(Provided material)

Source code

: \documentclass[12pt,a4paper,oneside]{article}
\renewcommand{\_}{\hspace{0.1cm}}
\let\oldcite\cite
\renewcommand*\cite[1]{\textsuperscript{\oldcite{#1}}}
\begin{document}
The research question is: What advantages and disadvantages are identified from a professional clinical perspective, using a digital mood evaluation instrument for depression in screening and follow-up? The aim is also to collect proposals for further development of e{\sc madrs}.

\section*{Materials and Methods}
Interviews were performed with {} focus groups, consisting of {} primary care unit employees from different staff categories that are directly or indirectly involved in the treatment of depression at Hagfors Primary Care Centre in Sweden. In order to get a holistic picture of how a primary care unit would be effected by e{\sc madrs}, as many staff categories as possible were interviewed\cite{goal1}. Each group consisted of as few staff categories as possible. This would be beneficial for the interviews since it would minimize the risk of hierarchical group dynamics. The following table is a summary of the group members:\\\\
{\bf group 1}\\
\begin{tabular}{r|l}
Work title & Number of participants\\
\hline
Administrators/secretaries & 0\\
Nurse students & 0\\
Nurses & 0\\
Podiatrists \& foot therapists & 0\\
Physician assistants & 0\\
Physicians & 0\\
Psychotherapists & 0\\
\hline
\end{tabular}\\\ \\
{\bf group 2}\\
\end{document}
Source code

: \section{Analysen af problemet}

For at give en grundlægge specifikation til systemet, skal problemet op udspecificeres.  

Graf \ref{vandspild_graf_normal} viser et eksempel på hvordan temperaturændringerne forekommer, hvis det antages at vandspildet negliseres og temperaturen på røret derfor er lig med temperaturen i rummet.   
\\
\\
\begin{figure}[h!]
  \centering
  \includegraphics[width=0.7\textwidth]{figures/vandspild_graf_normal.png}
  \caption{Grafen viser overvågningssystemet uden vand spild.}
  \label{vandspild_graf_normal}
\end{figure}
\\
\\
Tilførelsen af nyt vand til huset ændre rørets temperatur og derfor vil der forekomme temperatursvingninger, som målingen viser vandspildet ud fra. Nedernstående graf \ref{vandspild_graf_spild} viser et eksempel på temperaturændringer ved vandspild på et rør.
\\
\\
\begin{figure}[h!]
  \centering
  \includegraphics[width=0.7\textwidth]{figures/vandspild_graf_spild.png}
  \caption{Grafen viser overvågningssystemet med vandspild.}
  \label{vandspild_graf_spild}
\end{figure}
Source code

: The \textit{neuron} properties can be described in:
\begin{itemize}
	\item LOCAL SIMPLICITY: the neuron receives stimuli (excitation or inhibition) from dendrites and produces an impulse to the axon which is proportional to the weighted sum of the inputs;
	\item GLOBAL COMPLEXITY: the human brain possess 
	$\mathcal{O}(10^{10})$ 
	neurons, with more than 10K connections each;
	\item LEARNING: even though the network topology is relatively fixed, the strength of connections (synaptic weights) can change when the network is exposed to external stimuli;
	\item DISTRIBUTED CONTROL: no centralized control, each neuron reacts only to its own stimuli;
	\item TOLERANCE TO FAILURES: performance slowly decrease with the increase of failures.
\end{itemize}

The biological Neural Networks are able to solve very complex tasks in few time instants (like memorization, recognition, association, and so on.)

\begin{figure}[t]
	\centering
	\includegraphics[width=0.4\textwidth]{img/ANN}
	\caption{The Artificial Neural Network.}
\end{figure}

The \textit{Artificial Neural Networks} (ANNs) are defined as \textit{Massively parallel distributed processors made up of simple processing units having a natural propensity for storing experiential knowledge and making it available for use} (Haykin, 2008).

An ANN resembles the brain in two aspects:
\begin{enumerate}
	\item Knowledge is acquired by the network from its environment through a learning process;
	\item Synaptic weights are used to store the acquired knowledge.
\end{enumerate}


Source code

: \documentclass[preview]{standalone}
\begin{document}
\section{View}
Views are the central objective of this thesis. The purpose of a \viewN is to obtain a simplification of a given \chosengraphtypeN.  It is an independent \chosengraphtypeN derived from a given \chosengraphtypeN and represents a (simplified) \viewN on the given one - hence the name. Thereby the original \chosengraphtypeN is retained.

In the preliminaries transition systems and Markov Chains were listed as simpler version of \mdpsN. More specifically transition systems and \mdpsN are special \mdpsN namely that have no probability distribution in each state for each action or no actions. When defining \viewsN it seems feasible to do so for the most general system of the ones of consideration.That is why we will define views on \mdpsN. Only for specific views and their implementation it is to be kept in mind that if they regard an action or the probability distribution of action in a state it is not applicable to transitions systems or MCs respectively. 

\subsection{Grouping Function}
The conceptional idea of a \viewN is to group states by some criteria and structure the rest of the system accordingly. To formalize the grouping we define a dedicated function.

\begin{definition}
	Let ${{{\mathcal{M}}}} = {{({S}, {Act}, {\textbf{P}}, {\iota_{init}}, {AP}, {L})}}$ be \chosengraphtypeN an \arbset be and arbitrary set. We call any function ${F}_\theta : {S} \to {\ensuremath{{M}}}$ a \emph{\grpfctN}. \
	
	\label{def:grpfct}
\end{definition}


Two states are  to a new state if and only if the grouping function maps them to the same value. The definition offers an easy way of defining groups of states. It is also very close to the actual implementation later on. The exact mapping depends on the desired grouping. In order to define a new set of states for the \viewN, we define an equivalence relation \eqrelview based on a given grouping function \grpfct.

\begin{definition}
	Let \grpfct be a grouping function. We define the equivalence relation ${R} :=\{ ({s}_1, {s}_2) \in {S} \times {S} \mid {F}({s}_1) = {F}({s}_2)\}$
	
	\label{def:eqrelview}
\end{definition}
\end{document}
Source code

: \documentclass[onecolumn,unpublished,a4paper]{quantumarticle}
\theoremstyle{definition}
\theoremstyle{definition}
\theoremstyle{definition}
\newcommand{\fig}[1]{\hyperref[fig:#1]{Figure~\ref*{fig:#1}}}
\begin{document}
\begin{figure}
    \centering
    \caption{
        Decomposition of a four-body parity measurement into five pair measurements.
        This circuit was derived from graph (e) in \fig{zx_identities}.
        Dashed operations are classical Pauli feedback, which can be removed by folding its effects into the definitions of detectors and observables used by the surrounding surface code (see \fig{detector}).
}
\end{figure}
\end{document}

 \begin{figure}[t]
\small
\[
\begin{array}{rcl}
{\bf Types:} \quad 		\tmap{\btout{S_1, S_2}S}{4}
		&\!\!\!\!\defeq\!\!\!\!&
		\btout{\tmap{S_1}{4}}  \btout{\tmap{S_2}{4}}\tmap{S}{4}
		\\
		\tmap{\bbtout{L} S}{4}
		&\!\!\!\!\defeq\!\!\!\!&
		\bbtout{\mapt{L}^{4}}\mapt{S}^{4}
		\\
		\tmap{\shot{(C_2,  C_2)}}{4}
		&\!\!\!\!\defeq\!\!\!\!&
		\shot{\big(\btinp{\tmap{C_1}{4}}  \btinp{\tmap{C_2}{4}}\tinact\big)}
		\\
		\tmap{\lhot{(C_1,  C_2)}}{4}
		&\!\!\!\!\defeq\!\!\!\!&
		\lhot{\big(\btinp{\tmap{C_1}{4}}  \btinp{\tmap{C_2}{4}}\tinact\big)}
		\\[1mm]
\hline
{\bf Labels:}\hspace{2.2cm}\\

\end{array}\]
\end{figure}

(End Provided material)

:: Your instructions ::
Write only the number of lines in the data above that include "equivalence".

:: Expected answer ::
2